_Items from a dataset_
^^^^
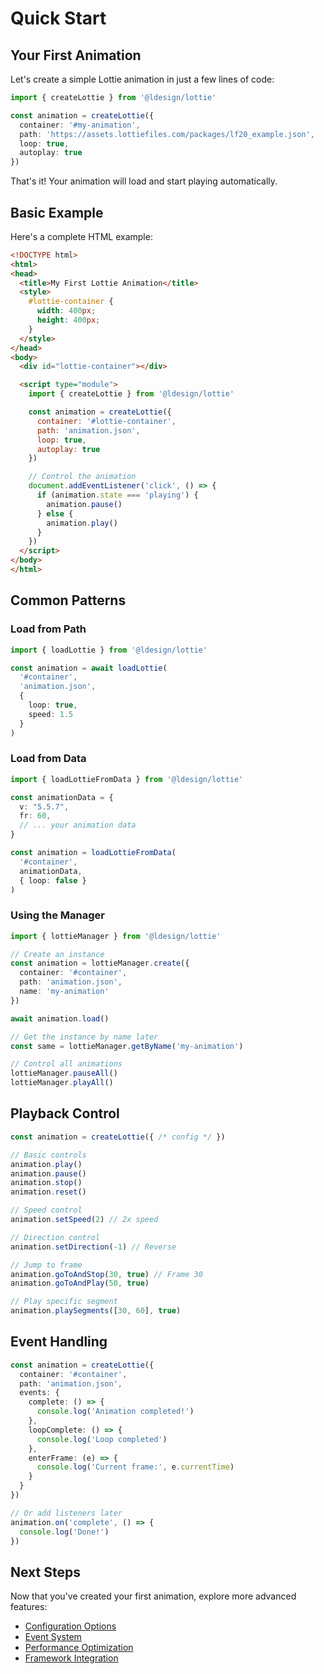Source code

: # Quick Start

## Your First Animation

Let's create a simple Lottie animation in just a few lines of code:

```typescript
import { createLottie } from '@ldesign/lottie'

const animation = createLottie({
  container: '#my-animation',
  path: 'https://assets.lottiefiles.com/packages/lf20_example.json',
  loop: true,
  autoplay: true
})
```

That's it! Your animation will load and start playing automatically.

## Basic Example

Here's a complete HTML example:

```html
<!DOCTYPE html>
<html>
<head>
  <title>My First Lottie Animation</title>
  <style>
    #lottie-container {
      width: 400px;
      height: 400px;
    }
  </style>
</head>
<body>
  <div id="lottie-container"></div>

  <script type="module">
    import { createLottie } from '@ldesign/lottie'

    const animation = createLottie({
      container: '#lottie-container',
      path: 'animation.json',
      loop: true,
      autoplay: true
    })

    // Control the animation
    document.addEventListener('click', () => {
      if (animation.state === 'playing') {
        animation.pause()
      } else {
        animation.play()
      }
    })
  </script>
</body>
</html>
```

## Common Patterns

### Load from Path

```typescript
import { loadLottie } from '@ldesign/lottie'

const animation = await loadLottie(
  '#container',
  'animation.json',
  {
    loop: true,
    speed: 1.5
  }
)
```

### Load from Data

```typescript
import { loadLottieFromData } from '@ldesign/lottie'

const animationData = {
  v: "5.5.7",
  fr: 60,
  // ... your animation data
}

const animation = loadLottieFromData(
  '#container',
  animationData,
  { loop: false }
)
```

### Using the Manager

```typescript
import { lottieManager } from '@ldesign/lottie'

// Create an instance
const animation = lottieManager.create({
  container: '#container',
  path: 'animation.json',
  name: 'my-animation'
})

await animation.load()

// Get the instance by name later
const same = lottieManager.getByName('my-animation')

// Control all animations
lottieManager.pauseAll()
lottieManager.playAll()
```

## Playback Control

```typescript
const animation = createLottie({ /* config */ })

// Basic controls
animation.play()
animation.pause()
animation.stop()
animation.reset()

// Speed control
animation.setSpeed(2) // 2x speed

// Direction control
animation.setDirection(-1) // Reverse

// Jump to frame
animation.goToAndStop(30, true) // Frame 30
animation.goToAndPlay(50, true)

// Play specific segment
animation.playSegments([30, 60], true)
```

## Event Handling

```typescript
const animation = createLottie({
  container: '#container',
  path: 'animation.json',
  events: {
    complete: () => {
      console.log('Animation completed!')
    },
    loopComplete: () => {
      console.log('Loop completed')
    },
    enterFrame: (e) => {
      console.log('Current frame:', e.currentTime)
    }
  }
})

// Or add listeners later
animation.on('complete', () => {
  console.log('Done!')
})
```

## Next Steps

Now that you've created your first animation, explore more advanced features:

- [Configuration Options](/guide/configuration)
- [Event System](/guide/events)
- [Performance Optimization](/guide/performance)
- [Framework Integration](/guide/vue)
^^^^
_EXERCISE_
From the line containing "## Event Handling" through the last line of the records, output each line exactly and nothing more.

_YOUR SOLUTION_
## Event Handling

```typescript
const animation = createLottie({
  container: '#container',
  path: 'animation.json',
  events: {
    complete: () => {
      console.log('Animation completed!')
    },
    loopComplete: () => {
      console.log('Loop completed')
    },
    enterFrame: (e) => {
      console.log('Current frame:', e.currentTime)
    }
  }
})

// Or add listeners later
animation.on('complete', () => {
  console.log('Done!')
})
```

## Next Steps

Now that you've created your first animation, explore more advanced features:

- [Configuration Options](/guide/configuration)
- [Event System](/guide/events)
- [Performance Optimization](/guide/performance)
- [Framework Integration](/guide/vue)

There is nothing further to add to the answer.